Work instructions: Copy every line of the data that includes the string "тоже".

Records from a collection:
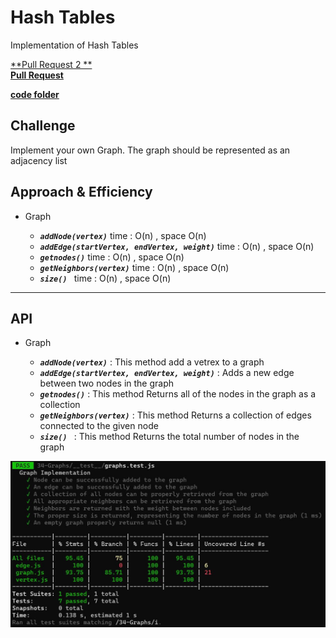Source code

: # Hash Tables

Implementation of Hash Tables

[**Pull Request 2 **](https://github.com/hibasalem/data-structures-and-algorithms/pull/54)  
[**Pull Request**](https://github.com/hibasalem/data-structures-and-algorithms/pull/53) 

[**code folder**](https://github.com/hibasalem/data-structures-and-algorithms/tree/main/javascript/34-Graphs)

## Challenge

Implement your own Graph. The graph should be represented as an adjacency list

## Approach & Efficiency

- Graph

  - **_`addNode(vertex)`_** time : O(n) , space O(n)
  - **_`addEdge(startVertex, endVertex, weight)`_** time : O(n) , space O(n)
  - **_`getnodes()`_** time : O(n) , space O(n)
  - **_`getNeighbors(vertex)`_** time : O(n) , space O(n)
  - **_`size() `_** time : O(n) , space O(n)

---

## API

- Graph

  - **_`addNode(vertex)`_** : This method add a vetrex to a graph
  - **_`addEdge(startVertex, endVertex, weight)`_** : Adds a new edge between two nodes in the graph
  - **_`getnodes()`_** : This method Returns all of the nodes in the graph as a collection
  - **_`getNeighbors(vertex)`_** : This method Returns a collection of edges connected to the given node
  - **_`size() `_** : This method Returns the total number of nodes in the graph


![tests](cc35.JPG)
---
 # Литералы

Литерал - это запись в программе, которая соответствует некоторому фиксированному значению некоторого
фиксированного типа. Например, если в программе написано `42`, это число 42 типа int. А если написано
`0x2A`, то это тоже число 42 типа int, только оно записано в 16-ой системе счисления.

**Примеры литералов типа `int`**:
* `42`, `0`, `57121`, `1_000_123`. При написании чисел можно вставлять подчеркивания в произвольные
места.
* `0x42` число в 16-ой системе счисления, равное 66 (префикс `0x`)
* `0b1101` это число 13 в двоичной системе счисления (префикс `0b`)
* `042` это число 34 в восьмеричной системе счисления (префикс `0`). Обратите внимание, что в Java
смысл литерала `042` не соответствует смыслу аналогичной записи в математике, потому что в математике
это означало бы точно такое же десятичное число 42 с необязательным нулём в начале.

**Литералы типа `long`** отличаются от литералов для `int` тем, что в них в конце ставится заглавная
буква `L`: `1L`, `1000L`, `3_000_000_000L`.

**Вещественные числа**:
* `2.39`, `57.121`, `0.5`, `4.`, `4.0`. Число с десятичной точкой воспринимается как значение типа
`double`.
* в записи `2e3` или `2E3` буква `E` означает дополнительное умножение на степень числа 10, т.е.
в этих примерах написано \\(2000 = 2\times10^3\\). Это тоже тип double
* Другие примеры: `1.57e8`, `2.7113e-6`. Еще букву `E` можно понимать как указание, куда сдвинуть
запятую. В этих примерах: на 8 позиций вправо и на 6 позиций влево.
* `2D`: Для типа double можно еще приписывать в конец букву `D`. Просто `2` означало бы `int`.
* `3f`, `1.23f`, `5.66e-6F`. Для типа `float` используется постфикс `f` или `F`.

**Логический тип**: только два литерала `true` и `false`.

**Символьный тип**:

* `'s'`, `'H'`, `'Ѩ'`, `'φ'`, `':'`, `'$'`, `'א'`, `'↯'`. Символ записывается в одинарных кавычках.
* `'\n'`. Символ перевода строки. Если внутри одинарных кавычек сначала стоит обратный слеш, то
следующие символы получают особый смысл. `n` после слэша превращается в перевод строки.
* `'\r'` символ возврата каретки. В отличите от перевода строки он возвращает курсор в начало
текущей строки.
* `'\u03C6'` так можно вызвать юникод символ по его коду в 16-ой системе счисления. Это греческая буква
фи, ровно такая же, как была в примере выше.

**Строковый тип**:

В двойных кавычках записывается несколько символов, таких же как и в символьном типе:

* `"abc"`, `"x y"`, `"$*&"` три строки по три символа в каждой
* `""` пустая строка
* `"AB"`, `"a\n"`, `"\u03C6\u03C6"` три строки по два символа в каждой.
...
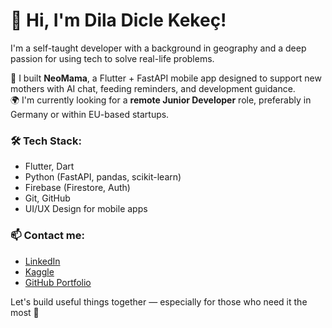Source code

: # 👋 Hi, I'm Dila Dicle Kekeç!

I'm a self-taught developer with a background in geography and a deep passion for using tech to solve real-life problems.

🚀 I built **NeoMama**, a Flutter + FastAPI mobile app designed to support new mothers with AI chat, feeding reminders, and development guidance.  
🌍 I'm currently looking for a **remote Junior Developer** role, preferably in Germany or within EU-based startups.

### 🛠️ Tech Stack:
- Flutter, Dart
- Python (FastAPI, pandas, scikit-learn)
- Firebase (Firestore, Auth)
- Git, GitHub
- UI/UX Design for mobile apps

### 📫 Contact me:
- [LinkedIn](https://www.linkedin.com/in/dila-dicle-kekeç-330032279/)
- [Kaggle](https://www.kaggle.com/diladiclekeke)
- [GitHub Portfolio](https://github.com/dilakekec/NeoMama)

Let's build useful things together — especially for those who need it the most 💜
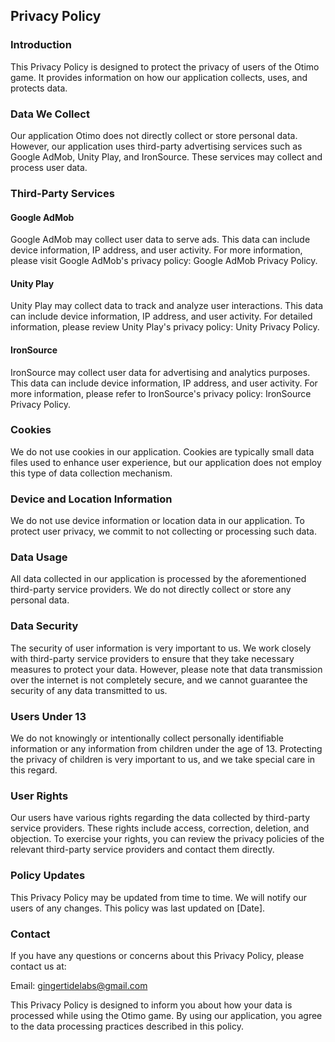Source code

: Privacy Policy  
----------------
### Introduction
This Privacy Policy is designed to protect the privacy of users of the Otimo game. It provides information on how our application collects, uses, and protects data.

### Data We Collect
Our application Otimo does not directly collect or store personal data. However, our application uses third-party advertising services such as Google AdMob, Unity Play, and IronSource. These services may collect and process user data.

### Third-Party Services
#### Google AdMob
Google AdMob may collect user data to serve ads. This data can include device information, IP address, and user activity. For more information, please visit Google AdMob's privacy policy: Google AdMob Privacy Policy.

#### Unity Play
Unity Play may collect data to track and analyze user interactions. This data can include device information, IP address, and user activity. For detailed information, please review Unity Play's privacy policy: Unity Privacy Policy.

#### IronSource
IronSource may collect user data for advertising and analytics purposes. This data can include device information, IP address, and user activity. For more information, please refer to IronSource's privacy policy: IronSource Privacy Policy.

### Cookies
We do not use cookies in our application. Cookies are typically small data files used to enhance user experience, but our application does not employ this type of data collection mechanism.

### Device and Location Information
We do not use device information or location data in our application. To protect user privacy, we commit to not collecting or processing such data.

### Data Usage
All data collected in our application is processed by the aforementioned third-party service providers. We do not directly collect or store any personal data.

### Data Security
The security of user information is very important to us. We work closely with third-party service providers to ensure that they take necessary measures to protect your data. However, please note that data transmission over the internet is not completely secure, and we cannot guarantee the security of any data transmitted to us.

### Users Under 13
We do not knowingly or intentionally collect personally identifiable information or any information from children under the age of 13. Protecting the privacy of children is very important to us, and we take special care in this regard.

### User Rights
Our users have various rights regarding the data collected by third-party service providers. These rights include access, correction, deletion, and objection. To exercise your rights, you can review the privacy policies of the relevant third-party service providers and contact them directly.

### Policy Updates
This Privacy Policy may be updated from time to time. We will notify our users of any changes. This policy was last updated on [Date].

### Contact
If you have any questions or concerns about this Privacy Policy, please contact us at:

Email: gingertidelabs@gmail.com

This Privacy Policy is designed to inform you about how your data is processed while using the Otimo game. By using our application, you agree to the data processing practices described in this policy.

Result for this task:
`0x2A`, то это тоже число 42 типа int, только оно записано в 16-ой системе счисления.
в этих примерах написано \\(2000 = 2\times10^3\\). Это тоже тип double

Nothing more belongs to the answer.